Gulube told the Portfolio Committee on Defence and Military Veterans that finalisation of the review was almost complete.
“Cabinet has seen the draft and sent it back for further input. This was done and the final draft now awaits Cabinet,” Cape Town daily Die Burger reported him as saying.
“The Minister (Nosiviwe Mapisa-Nqakula) will table the Defence Review in Parliament once it has been approved by Cabinet.”

The paper reported him as saying he was “unsure” whether the current Cabinet would receive the Review or whether it would only be submitted to the new Cabinet due to be announced by the President soon after the May 7 elections.

Opposition Democratic Alliance (DA) party shadow defence and military veterans minister, David Maynier, who is a member of the committee, remarked that “if the Review is not successful, the defence force cannot be either”.
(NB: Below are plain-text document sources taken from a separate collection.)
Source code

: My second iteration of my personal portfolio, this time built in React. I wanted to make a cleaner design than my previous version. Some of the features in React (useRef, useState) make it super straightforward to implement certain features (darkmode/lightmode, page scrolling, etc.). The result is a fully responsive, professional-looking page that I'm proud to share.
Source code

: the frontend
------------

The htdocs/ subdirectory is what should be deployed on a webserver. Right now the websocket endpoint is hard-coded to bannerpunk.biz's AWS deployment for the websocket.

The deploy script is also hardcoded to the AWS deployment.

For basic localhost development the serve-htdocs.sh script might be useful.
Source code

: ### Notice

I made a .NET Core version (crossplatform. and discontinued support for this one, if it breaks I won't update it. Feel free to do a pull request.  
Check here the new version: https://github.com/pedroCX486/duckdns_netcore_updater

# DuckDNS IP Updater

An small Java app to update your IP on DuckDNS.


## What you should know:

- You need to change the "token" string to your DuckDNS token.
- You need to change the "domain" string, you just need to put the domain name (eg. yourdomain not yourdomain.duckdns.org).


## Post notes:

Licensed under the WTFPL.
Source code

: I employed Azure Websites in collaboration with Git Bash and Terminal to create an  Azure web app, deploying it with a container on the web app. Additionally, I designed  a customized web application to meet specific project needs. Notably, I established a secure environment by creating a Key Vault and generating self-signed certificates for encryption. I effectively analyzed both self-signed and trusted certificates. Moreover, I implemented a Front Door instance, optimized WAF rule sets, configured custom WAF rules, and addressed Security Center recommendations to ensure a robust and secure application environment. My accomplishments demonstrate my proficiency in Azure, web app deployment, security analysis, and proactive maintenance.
The tight deadline given to Roelf Meyer and his Defence Review committee by former Defence and Military Veterans Minister, Lindiwe Sisulu, was to accommodate her wish to have it tabled in Parliament in October 2012.

This saw Meyer and his 12 committee members travel extensively consulting with the defence sector, civil society and any number of think tanks to obtain as wide an input as possible on what South Africa’s military should look like and how it should be structured to meet the security challenges of the future.

Sisulu’s brief to Meyer and his team would enable government to comprehensively review the national defence policy as set out in the 1996 White Paper on Defence and the 1998 Defence Review. Neither of these documents detailed the utilisation of the SA National Defence Force (SANDF) as a foreign policy instrument, a tasking that has grown with South Africa now a troop and equipment supplying nation to both AU and UN peacekeeping missions in Africa.

As part of it terms of reference the committee had to include both a short and long term focus. The short term focus being government’s medium term expenditure framework (a five year period) and the long term the next 30 years.